→ **MATERIAL PROVIDED**
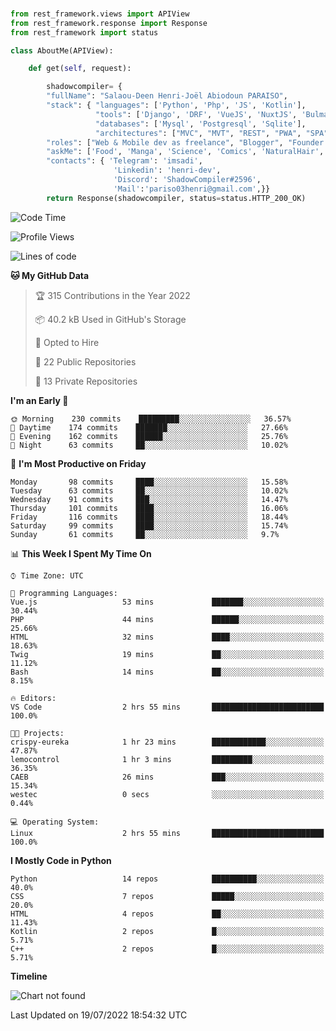 ###
```python
from rest_framework.views import APIView
from rest_framework.response import Response
from rest_framework import status

class AboutMe(APIView):

    def get(self, request):

        shadowcompiler= {
        "fullName": "Salaou-Deen Henri-Joël Abiodoun PARAISO",
        "stack": { "languages": ['Python', 'Php', 'JS', 'Kotlin'],
                   "tools": ['Django', 'DRF', 'VueJS', 'NuxtJS', 'Bulma', 'Beufy'],
                   "databases": ['Mysql', 'Postgresql', 'Sqlite'],
                   "architectures": ["MVC", "MVT", "REST", "PWA", "SPA"]},        
        "roles": ["Web & Mobile dev as freelance", "Blogger", "Founder at @henrid3v", "Mentor"],
        "askMe": ['Food', 'Manga', 'Science', 'Comics', 'NaturalHair', 'Photography', 'Tech', 'Programming'],
        "contacts": { 'Telegram': 'imsadi',
                       'Linkedin': 'henri-dev',
                       'Discord': 'ShadowCompiler#2596',
                       'Mail':'pariso03henri@gmail.com',}}
        return Response(shadowcompiler, status=status.HTTP_200_OK)

```                    

<!--START_SECTION:waka-->
![Code Time](http://img.shields.io/badge/Code%20Time-0%20secs-blue)

![Profile Views](http://img.shields.io/badge/Profile%20Views-1-blue)

![Lines of code](https://img.shields.io/badge/From%20Hello%20World%20I%27ve%20Written-55%20Thousand%20lines%20of%20code-blue)

**🐱 My GitHub Data** 

> 🏆 315 Contributions in the Year 2022
 > 
> 📦 40.2 kB Used in GitHub's Storage 
 > 
> 💼 Opted to Hire
 > 
> 📜 22 Public Repositories 
 > 
> 🔑 13 Private Repositories  
 > 
**I'm an Early 🐤** 

```text
🌞 Morning    230 commits    █████████░░░░░░░░░░░░░░░░   36.57% 
🌆 Daytime    174 commits    ███████░░░░░░░░░░░░░░░░░░   27.66% 
🌃 Evening    162 commits    ██████░░░░░░░░░░░░░░░░░░░   25.76% 
🌙 Night      63 commits     ██░░░░░░░░░░░░░░░░░░░░░░░   10.02%

```
📅 **I'm Most Productive on Friday** 

```text
Monday       98 commits     ████░░░░░░░░░░░░░░░░░░░░░   15.58% 
Tuesday      63 commits     ██░░░░░░░░░░░░░░░░░░░░░░░   10.02% 
Wednesday    91 commits     ███░░░░░░░░░░░░░░░░░░░░░░   14.47% 
Thursday     101 commits    ████░░░░░░░░░░░░░░░░░░░░░   16.06% 
Friday       116 commits    ████░░░░░░░░░░░░░░░░░░░░░   18.44% 
Saturday     99 commits     ████░░░░░░░░░░░░░░░░░░░░░   15.74% 
Sunday       61 commits     ██░░░░░░░░░░░░░░░░░░░░░░░   9.7%

```


📊 **This Week I Spent My Time On** 

```text
⌚︎ Time Zone: UTC

💬 Programming Languages: 
Vue.js                   53 mins             ███████░░░░░░░░░░░░░░░░░░   30.44% 
PHP                      44 mins             ██████░░░░░░░░░░░░░░░░░░░   25.66% 
HTML                     32 mins             ████░░░░░░░░░░░░░░░░░░░░░   18.63% 
Twig                     19 mins             ██░░░░░░░░░░░░░░░░░░░░░░░   11.12% 
Bash                     14 mins             ██░░░░░░░░░░░░░░░░░░░░░░░   8.15%

🔥 Editors: 
VS Code                  2 hrs 55 mins       █████████████████████████   100.0%

🐱‍💻 Projects: 
crispy-eureka            1 hr 23 mins        ████████████░░░░░░░░░░░░░   47.87% 
lemocontrol              1 hr 3 mins         █████████░░░░░░░░░░░░░░░░   36.35% 
CAEB                     26 mins             ███░░░░░░░░░░░░░░░░░░░░░░   15.34% 
westec                   0 secs              ░░░░░░░░░░░░░░░░░░░░░░░░░   0.44%

💻 Operating System: 
Linux                    2 hrs 55 mins       █████████████████████████   100.0%

```

**I Mostly Code in Python** 

```text
Python                   14 repos            ██████████░░░░░░░░░░░░░░░   40.0% 
CSS                      7 repos             █████░░░░░░░░░░░░░░░░░░░░   20.0% 
HTML                     4 repos             ██░░░░░░░░░░░░░░░░░░░░░░░   11.43% 
Kotlin                   2 repos             █░░░░░░░░░░░░░░░░░░░░░░░░   5.71% 
C++                      2 repos             █░░░░░░░░░░░░░░░░░░░░░░░░   5.71%

```


**Timeline**

![Chart not found](https://raw.githubusercontent.com/shadowcompiler/shadowcompiler/main/charts/bar_graph.png) 


 Last Updated on 19/07/2022 18:54:32 UTC
<!--END_SECTION:waka-->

→ **TASK PROMPT**
Look over the records. Copy the lines that include the word "Kotlin".

→ **RESULT OF THIS EXERCISE**
        "stack": { "languages": ['Python', 'Php', 'JS', 'Kotlin'],
Kotlin                   2 repos             █░░░░░░░░░░░░░░░░░░░░░░░░   5.71% 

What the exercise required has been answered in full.